Grazie a questo espediente Latifa girò altri filmati, citati dalla Bbc. In uno di questi si sarebbe nascosta in bagno, “l’unica stanza della casa in cui posso chiudermi a chiave”, per raccontare ancora la sua difficile situazione: “Sono ostaggio in una villa che è stata trasformata in una prigione” con “le sbarre alle finestre” e “cinque guardie fuori dalla casa e due dentro…Non so se riuscirò a sopravvivere…le guardie mi minacciano dicendo che potrei non rivedere la luce del sole”.
Nel luglio 2020, però, sarebbe accaduto un fatto molto strano. Incredibile, persino. La principessa avrebbe troncato i rapporti con gli alleati Jauhiainen e Haigh. Nel 2021 tornò in pubblico e su Instagram venne pubblicata una foto che la ritraeva in un centro commerciale di Dubai con due amiche. Nel 2022 incontrò la ex presidente cilena Michelle Bachelet, Alta Commissaria Onu per i diritti umani. Cosa sarebbe successo? In che modo Latifa sarebbe passata dalla prigionia a una apparente libertà totale? Su Twitter la Bachelet, citata dal Guarian, riportò la notizia secondo cui la principessa le avrebbe garantito “di stare bene”.
Il 26 aprile 2023, sul suo nuovo account Instagram, la figlia dell’emiro scrisse: “…Sono totalmente libera e vivo una vita indipendente. Vivo a Dubai…posso…viaggiare”. A proposito di questo sorprendente cambiamento un’infermiera che aveva lavorato per la famiglia reale dichiarò: “Credo che [Latifa] abbia negoziato…e che ora stia conducendo la sua vita entro limiti accettabili”.
La guerra della principessa Haya
Quasi in contemporanea con la storia di Latifa emerse un altro caso di molestie e intimidazioni alla corte di Dubai, raccontato dalla Bbc. Il 15 aprile 2019 la principessa Haya, moglie dello sceicco Mohammed bin Rashid al-Maktum dal 2004, fuggì da Dubai con i suoi due figli verso il Regno Unito. A quanto pare Haya, sorellastra del Re Abdallah di Giordania (i due hanno lo stesso padre, il defunto Re Husayn), avrebbe deciso di allontanarsi dall’emirato poiché temeva per la sua vita e per quella dei suoi bambini.
Giunta a Londra si rivolse all’Alta Corte, accusando il marito di ripetute violenze. Inoltre chiese un ordine di protezione contro la possibilità di un matrimonio forzato.

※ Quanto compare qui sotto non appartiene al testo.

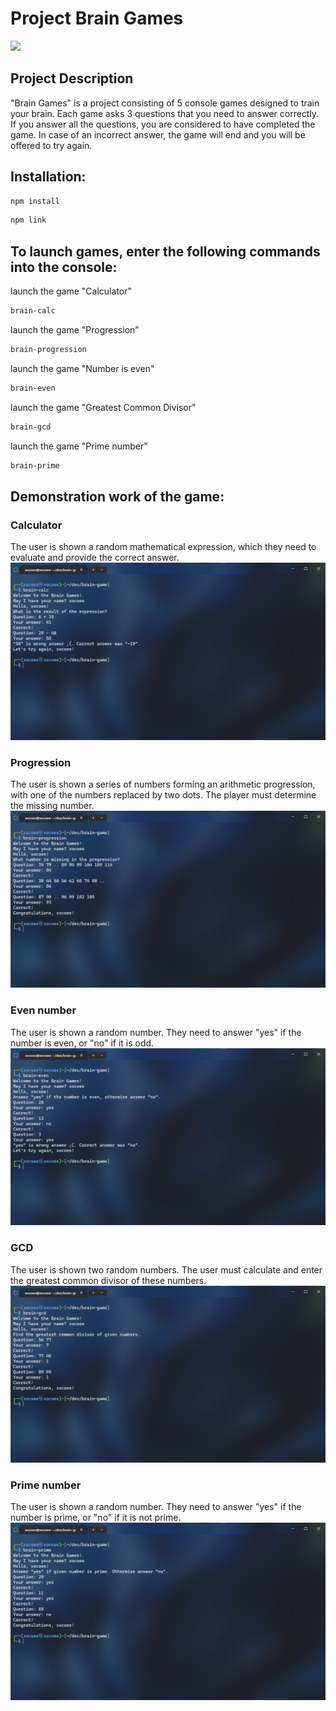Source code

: # Project Brain Games

<a href="https://codeclimate.com/github/xocoee/frontend-project-44/maintainability"><img src="https://api.codeclimate.com/v1/badges/82c59d73510bd57bbc36/maintainability" /></a>

## Project Description

"Brain Games" is a project consisting of 5 console games designed to train your brain. Each game asks 3 questions that you need to answer correctly. If you answer all the questions, you are considered to have completed the game. In case of an incorrect answer, the game will end and you will be offered to try again.

## Installation:
```sh
npm install
```
```sh
npm link
```

##  To launch games, enter the following commands into the console:
launch the game "Calculator"
```sh
brain-calc
```
launch the game "Progression"
```sh
brain-progression
```
launch the game "Number is even"
```sh
brain-even
```
launch the game "Greatest Common Divisor"
```sh
brain-gcd
```
launch the game "Prime number"
```sh
brain-prime
```

## Demonstration work of the game:

### Calculator
The user is shown a random mathematical expression, which they need to evaluate and provide the correct answer.
![Screenshot](images/brain-calc.png)
### Progression
The user is shown a series of numbers forming an arithmetic progression, with one of the numbers replaced by two dots. The player must determine the missing number.
![Screenshot](images/brain-progression.png)
### Even number
The user is shown a random number. They need to answer "yes" if the number is even, or "no" if it is odd.
![Screenshot](images/brain-even.png)
### GCD
The user is shown two random numbers. The user must calculate and enter the greatest common divisor of these numbers.
![Screenshot](images/brain-gcd.png)
### Prime number
The user is shown a random number. They need to answer "yes" if the number is prime, or "no" if it is not prime.
![Screenshot](images/brain-prime.png)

A quanto risulta, infatti, lo sceicco avrebbe promesso in sposa Jalila, figlia avuta da Haya, al principe ereditario saudita Mohammed bin Salman (che ha 22 anni più della giovane).
Lo sceicco al-Maktum si difese sostenendo che negli Emirati Arabi non sarebbe rispettata la tragica consuetudine dei matrimoni combinati e accusò Haya di tradimento. La principessa, disse lo sceicco, avrebbe avuto una relazione di due anni con la sua guardia del corpo, Russell Flowers e speso 6,4 milioni di dollari per evitare che la notizia trapelasse.
Haya non si lasciò intimidire e, aiutata dall’avvocato Fiona Shackleton (la stessa che rappresentò Carlo III all’epoca del divorzio da Lady Diana), riuscì a dimostrare che lo sceicco al-Maktum hackerò il suo cellulare servendosi del software spia “Pegasus”.
Inoltre raccontò di aver subìto una pesante campagna intimidatoria: una mattina, per esempio, Haya avrebbe trovato nella sua camera una pistola carica. Nel dicembre 2021 l’Alta Corte di Londra stabilì che lo sceicco al-Maktum “è una minaccia” per la principessa Haya e i suoi figli, condannandolo a pagare alla ex moglie 554 milioni di sterline (650 milioni di euro).